Fourthly, the Great Famine marked a clear end to an unprecedented period of population growth that had started around 1050; although some believe this had been slowing down for a few decades already, there is no doubt the Great Famine was a clear end of high population growth. Finally, the Great Famine would have consequences for future events in the 14th century such as the Black Death when an already weakened population would be struck again.
http://www.amazon.com/Great-Famine-William-Chester-Jordan/product-reviews/0691011346/ref=dp_db_cm_cr_acr_txt?ie=UTF8&showViewpoints=1
E.M, Smith says:
You might want to look at what the models actually predict: http://www.realclimate.org/index.php/archives/2008/05/what-the-ipcc-models-really-say/ What the models predict is that on average there will be warming. However, each individual model run shows the sort of noise that is inherent in the real climate system and thus it is not uncommon to have approximately decade-long periods with little trend or even a negative trend. What the models cannot predict is WHEN these periods will occur because the “climate noise” is chaotic and thus very sensitive to initial conditions.
(There have been a few papers recently that have tried to make decadal predictions of the climate by trying to initialize the models with the current ocean conditions…and there is some hope that this is possible because the timescales for some of the ocean processes are long enough that the divergence from perturbed initial conditions may be slow enough to allow prediction of the climate noise a decade or so into the future. However, this has yet to be convincingly demonstrated.)

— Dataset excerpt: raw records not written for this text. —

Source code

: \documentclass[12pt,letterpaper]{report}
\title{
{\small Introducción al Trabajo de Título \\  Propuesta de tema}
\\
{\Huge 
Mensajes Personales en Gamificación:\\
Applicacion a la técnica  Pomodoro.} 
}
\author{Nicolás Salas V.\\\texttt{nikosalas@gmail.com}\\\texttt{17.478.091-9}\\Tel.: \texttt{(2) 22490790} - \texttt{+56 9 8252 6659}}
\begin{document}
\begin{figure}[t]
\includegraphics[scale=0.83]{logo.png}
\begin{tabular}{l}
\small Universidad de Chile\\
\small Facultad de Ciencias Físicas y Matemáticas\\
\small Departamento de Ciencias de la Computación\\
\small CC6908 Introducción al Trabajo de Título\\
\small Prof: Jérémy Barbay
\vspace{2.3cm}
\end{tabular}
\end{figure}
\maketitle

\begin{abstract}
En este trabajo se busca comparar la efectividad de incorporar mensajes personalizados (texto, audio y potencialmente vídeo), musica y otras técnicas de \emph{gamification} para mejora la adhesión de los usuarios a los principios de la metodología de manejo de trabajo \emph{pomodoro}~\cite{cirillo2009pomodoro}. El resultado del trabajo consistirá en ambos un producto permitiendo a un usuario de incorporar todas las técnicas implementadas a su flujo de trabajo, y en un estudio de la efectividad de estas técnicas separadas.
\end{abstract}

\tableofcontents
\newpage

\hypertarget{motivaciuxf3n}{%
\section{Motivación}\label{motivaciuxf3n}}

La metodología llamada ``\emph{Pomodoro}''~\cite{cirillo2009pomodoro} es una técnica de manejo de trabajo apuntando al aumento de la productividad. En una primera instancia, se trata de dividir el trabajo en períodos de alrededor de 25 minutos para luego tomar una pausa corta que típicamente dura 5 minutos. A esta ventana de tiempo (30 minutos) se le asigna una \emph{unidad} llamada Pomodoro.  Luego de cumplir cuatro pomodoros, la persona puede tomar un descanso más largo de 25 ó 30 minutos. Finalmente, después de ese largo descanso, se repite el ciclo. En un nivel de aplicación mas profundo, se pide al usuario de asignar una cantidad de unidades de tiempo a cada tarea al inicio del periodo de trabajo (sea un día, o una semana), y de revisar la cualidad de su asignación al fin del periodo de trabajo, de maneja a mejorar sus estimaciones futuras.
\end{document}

Oh, here http://www.cdc.noaa.gov/csi/images/GRL2009_ClimateWarming.pdf is a peer-reviewed paper that has now appeared in Geophysical Research Letters that has shown again what that RealClimate post showed, which is that periods of a decade or so of negative trend are in fact not uncommon in climate models forced with greenhouse gases.

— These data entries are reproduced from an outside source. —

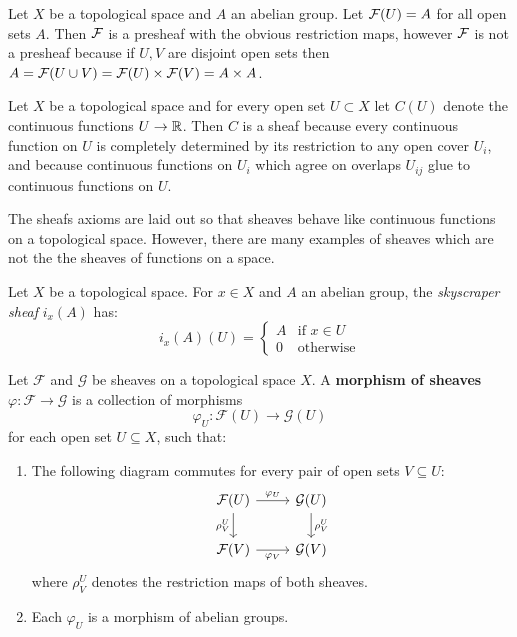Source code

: \documentclass[12pt]{article}
\begin{document}
\begin{example}
    Let $X$ be a topological space and $A$ an abelian group. Let ${\mathcal{F}}(U) = A$ for all open sets $A$. Then ${\mathcal{F}}$ is a presheaf with the obvious restriction maps, however ${\mathcal{F}}$ is not a presheaf because if $U,V$ are disjoint open sets then $A = {\mathcal{F}}(U \cup V) = {\mathcal{F}}(U)\times {\mathcal{F}}(V) = A\times A$.
\end{example}

\begin{example}
    Let $X$ be a topological space and for every open set $U\subset X$ let $C(U)$ denote the continuous functions $U\to \mathbb{R}$. Then $C$ is a sheaf because every continuous function on $U$ is completely determined by its restriction to any open cover $U_i$, and because continuous functions on $U_i$ which agree on overlaps $U_{ij}$ glue to continuous functions on $U$.
\end{example}

The sheafs axioms are laid out so that sheaves behave like continuous functions on a topological space. However, there are many examples of sheaves which are not the the sheaves of functions on a space.

\begin{example}
    Let $X$ be a topological space. For $x \in X$ and $A$ an abelian group, the \emph{skyscraper sheaf} $i_x(A)$ has:
    \[
        i_x(A)(U) =
        \begin{cases}
            A & \text{if } x \in U \\
            0 & \text{otherwise}
        \end{cases}
    \]
\end{example}

\begin{definition}
    Let $\mathcal{F}$ and $\mathcal{G}$ be sheaves on a topological space $X$. A \textbf{morphism of sheaves} $\varphi: \mathcal{F} \to \mathcal{G}$ is a collection of morphisms
    \[
        \varphi_U: \mathcal{F}(U) \to \mathcal{G}(U)
    \]
    for each open set $U \subseteq X$, such that:
    \begin{enumerate}
        \item The following diagram commutes for every pair of open sets $V \subseteq U$:
              \[
                  \begin{tikzcd}
                      \mathcal{F}(U) \ar[r, "\varphi_U"] \ar[d, "\rho^U_V"'] & \mathcal{G}(U) \ar[d, "\rho^U_V"] \\
                      \mathcal{F}(V) \ar[r, "\varphi_V"'] & \mathcal{G}(V)
                  \end{tikzcd}
              \]
              where $\rho^U_V$ denotes the restriction maps of both sheaves.

        \item Each $\varphi_U$ is a morphism of abelian groups.
    \end{enumerate}
\end{definition}
\end{document}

So expect that this new evidence will now greatly increase your faith in climate models?
jlc (13:42:28) : “…Not at all uncharacteristic for the smug, sanctimonious and omniscient Lief.”
How did you manage to fit smug and sanctimonious into the same sentence as omniscient (all-knowing: infinitely wise), jlc?
Joel Shore (20:28:41) : “So expect that this new evidence will now greatly increase your faith in climate models?”
NO.
Chris
Norfolk, VA, USA
Phil’s Dad (09:44:49) :
I accept the cowardly label – I use a pseudonym here because even being seen to consider “skeptical” views can affect my job as a European politician with an environment brief.
So much for free speech and democracy in Europe.